The picture generator doesn't need a constant stream of pixel data from memory, though: after every visible row there is a break of 4,995 nanoseconds for the horizontal blanking period, and then between frames there is a break of 668,250 nanoseconds for the horizontal blanking period. If we consider that each entire frame takes 16.7 microseconds (16,700,000 nanoseconds) then on average we have just over 18 nanoseconds to produce the data for each pixel.

That then raises a question: is there some way we can smooth out the interruptions caused by row switching and refreshing by reading from RAM as fast as possible, regardless of whether the picture generator is currently actively consuming pixels?

Decoupling with an Asynchronous FIFO

A FIFO is a queue data structure where values are read out in the same order they are added: the abbreviation is short for "first in, first out". A FIFO queue is a typical solution to the problem of a producer and a consumer that are both operating at independent (and possibly variable) speeds.

A FIFO queue serves as a buffer that can store values that have been generated by the producer but not yet used by the consumer, thus allowing the producer to temporarily run faster than the consumer and the consumer to then "catch up" when it's ready, without losing any values.

As long as there is space left in the queue's buffer, the producer can keep working. If the buffer fills up, the producer must stop work and wait for the consumer to process one or more values before continuing.

In the video controller system, the component that is reading from DRAM can play the role of producer. It will read sequential pixel data from the memory as fast as it can, pausing briefly where necessary to switch rows or perform a refresh, and add them to a queue.

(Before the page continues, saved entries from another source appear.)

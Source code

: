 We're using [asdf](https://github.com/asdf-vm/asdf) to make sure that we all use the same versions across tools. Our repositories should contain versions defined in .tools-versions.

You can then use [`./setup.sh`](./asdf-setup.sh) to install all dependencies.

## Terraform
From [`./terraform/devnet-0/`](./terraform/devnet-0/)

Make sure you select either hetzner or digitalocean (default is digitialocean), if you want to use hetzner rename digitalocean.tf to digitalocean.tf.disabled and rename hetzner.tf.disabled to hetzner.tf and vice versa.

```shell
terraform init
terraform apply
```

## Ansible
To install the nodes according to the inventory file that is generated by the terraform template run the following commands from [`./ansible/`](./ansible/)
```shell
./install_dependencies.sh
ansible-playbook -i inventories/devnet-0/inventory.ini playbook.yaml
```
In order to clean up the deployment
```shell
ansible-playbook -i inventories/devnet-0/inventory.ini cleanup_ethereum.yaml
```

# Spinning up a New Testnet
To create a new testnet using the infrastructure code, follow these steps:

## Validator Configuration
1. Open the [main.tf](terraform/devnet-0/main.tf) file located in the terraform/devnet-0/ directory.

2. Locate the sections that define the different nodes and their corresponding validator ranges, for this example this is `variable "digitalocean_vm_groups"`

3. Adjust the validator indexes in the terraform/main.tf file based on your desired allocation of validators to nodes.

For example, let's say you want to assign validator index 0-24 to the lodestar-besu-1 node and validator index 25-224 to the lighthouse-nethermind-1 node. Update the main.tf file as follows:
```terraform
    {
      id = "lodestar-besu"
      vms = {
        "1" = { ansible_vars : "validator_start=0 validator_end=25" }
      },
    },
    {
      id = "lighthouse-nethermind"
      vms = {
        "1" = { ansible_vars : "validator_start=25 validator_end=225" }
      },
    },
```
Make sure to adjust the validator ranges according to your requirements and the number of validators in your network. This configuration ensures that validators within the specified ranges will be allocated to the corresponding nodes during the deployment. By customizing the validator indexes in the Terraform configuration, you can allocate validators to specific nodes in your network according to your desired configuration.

The picture generator can then act as the consumer: for every pixel clock in the active picture area, it will take one pixel's worth of data from the queue and transmit it. During the blanking periods, it will not consume values from the queue at all, allowing the producer to recover from time lost due to bookkeeping tasks and ensure there's always at least one more pixel's worth of data in the queue when the picture generator needs it.

Below is a visualization of the process of producing an image frame with a producer feeding pixel data to a consumer using a FIFO queue with a buffer size of 128 pixel values. (The visualization starts paused. Click or touch the area below, or focus it and press the space bar, to make it start running)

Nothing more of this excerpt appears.